# Toshiba 2060CDS



## mikelmahoo (Jan 23, 2010)

I have a Toshiba Satellite 2060CDS. 
Which version of freeBSD should I install?

    * 366 MHz AMD K6-2 processor
    * 32 MB SDRAM
    * 4 GB hard disk
    * CD-ROM and floppy devices built into the case
    * 12.1" 800x600 display
    * 2 MB video memory
    * Internal winmodem/linmodem


----------



## vermaden (Jan 23, 2010)

FreeBSD 8.0 will run there as everywhere else, installing FreeBSD 4.11 (last version without any SMP/MPSAFE work) will not make rocket of that laptop.

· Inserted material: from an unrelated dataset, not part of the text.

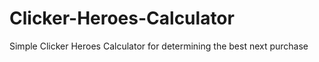 Clicker-Heroes-Calculator
=========================

Simple Clicker Heroes Calculator for determining the best next purchase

I would install there NetBSD 5.0.1 since it may be little more light then FreeBSD.


----------



## mikelmahoo (Jan 28, 2010)

I installed NetBSD. When i boot up it asks me for my login and password even though I only created a root password. What do I do?


----------



## fronclynne (Jan 28, 2010)

mikelmahoo said:
			
		

> I installed NetBSD. When i boot up it asks me for my login and password even though I only created a root password. What do I do?



Login as root with your root password, create a regular user account, learn to use su or sudo.


----------